Opinion: A ‘no-zoned’ housing paradise

Tommy Honey, Dean of College at Whitecliffe College of Arts and Design

Publish Date : 04 Apr 2016
Opinion: A no zoned housing paradise
Older inner-city suburbs like Ponsonby are where you find residents who are most passionate about preserving their neigbourhoods, says Tommy Honry. 

Tommy Honey, the Dean of College at Whitecliffe College of Arts and Design, talks to OurAuckland about potential solutions to Auckland’s housing challenges.

The opinions expressed below are Mr Honey’s alone.  

What can we learn from the design of older inner-city Auckland suburbs like Ponsonby and Grey Lynn?

These suburbs, along with Aro Valley in Wellington, are where you find residents who are most passionate about preserving their neigbourhoods due to their historic importance.

But the way these suburbs were formed was largely decided by a builder or developer who decided what and how to build. Regulations didn’t exist and neither did input from architects or design experts.

A developer or builder built three homes in a row that looked the same, sold them, then built another three. So developers helped shape the city and the sort of housing that people love today.

Are you arguing for the removal of building regulations?

Not necessarily. But Auckland of the past was a no-zoned paradise. Property developers were looking to maximise their return and worked out that you could build a foot away from your neighbour – and that was the most cost-effective thing to do. In Sydney, there wasn’t even a gap between homes, and those houses are extremely desirable and valuable today. 

In Houston, Texas, they don’t have zoning at all. Well, sort of

But while Houston doesn’t have zoning laws, developers have a role in how the city looks through what they call deed restrictions.

What we’re finding with the current situation in Auckland is that the people who set the regulations aren’t as innovative as developers. Developers know what people want from the marketing of homes.

What we’re seeing is that those who set restrictions are doing so through guessing what they think other people need.

What will the proposed Unitary Plan achieve?

The reason house prices are so high in Auckland is that land supply has been constrained by zoning regulations. The Unitary Plan has the goal of trying to open up zoning, so there’s adequate land supply for housing. It’ll mean, for example, if you’ve got a section of 600 square metres, you can build two homes on it instead of one.

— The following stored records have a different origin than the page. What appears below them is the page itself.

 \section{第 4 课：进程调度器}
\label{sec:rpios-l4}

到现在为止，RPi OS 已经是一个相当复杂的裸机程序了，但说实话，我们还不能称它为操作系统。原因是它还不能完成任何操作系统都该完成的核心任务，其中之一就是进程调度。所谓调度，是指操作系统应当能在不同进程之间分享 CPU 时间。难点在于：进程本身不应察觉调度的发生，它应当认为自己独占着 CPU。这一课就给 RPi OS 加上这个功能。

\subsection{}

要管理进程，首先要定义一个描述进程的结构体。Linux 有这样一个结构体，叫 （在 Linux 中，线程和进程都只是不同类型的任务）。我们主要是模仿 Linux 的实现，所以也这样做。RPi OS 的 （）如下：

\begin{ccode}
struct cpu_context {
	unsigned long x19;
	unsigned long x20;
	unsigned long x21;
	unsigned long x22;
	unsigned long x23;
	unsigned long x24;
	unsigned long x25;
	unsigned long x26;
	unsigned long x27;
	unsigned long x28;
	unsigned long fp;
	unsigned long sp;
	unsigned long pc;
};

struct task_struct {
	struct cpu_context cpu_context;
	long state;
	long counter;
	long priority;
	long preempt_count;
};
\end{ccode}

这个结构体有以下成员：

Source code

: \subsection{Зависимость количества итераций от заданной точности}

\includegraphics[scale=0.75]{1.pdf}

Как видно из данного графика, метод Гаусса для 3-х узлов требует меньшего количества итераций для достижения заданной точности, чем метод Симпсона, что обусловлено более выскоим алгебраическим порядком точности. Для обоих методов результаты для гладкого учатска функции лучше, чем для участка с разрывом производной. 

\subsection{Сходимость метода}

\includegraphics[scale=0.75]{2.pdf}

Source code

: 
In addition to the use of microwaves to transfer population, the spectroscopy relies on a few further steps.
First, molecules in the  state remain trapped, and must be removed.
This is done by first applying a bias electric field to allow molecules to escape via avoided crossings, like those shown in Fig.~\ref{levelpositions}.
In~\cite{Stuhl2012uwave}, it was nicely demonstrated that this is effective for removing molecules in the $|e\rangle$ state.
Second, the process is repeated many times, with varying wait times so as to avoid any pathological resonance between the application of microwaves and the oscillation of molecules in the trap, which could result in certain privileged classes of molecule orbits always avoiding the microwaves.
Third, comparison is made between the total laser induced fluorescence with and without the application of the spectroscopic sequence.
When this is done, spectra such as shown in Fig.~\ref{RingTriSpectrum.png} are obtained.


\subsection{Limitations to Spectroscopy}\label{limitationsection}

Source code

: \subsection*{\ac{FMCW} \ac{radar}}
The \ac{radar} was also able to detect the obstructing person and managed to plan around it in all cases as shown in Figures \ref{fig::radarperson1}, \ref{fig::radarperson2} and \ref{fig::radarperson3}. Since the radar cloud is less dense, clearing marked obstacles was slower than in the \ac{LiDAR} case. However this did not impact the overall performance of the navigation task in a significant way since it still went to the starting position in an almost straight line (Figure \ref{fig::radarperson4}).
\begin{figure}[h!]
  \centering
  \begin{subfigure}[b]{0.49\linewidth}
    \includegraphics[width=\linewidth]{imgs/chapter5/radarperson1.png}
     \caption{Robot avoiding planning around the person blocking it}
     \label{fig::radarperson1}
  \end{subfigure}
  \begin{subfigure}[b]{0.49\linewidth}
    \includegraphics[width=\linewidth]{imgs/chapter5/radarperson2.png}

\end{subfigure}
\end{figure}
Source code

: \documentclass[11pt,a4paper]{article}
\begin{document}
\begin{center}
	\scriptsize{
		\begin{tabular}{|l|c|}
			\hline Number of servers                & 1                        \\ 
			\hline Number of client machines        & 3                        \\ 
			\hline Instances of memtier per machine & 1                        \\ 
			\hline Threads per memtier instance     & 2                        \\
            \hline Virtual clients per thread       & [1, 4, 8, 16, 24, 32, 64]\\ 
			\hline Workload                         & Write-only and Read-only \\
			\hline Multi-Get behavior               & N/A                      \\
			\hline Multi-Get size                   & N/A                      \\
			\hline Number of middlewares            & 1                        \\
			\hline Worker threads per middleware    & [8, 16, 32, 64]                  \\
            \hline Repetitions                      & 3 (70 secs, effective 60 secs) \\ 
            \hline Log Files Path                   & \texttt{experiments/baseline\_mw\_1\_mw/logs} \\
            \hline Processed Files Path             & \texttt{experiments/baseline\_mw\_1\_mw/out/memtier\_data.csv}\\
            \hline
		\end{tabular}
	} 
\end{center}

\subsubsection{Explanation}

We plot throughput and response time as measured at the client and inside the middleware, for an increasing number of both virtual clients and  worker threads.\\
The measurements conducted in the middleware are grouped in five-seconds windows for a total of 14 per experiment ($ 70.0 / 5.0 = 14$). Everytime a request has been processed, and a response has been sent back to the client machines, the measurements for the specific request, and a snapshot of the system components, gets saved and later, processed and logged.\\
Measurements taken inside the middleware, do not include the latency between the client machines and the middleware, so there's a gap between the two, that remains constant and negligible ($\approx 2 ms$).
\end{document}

How did we get to a place where the average house price is nine or 10 times an average annual income?

If you go back before the Super City, we had seven different cities within Auckland, each of which had their own separate set of rules for house building. Not one had a region-wide responsibility for planning for population growth.

So the planner in Manukau had no remit to look at likely population growth in the North Shore and what kind of housing might be needed to accommodate that growth. They couldn’t have influenced that even if they’d wanted to. 

But now we have everyone sitting under the same roof, the planners, infrastructure, transport planners and that is what we need to get it right.

So the Unitary Plan is simply a means to set consistent regulations across the region.

Are residents right to be fearful of change? Will greater densities lead to the reduction of property prices for those about to enter their retirement, for example?

What people don’t understand is that the Unitary Plan will take a few years to flow through, once it’s complete. Their neighbourhoods won’t change overnight; they probably won’t change for generations.

People fear that once the Unitary Plan is released, the next day the bulldozers will roll into Remuera, and that’s just not going to happen.

Another point that people don’t understand is that development will make some types of housing rarer and unique, for example a big single house on a section. Their scarcity will ensure that they remain more valuable over time.

They go up in value, not just monetarily, and so preservation is enabled by the development that happens elsewhere. And we’re only talking two or three-storey developments. Talk of anything more extreme is simply scaremongering.

Tommy Honey is a director, designer, educational manager, and architect. He is Dean of College at Whitecliffe College of Arts & Design and the resident urbanist on Radio New Zealand’s Nine-to-Noon programme.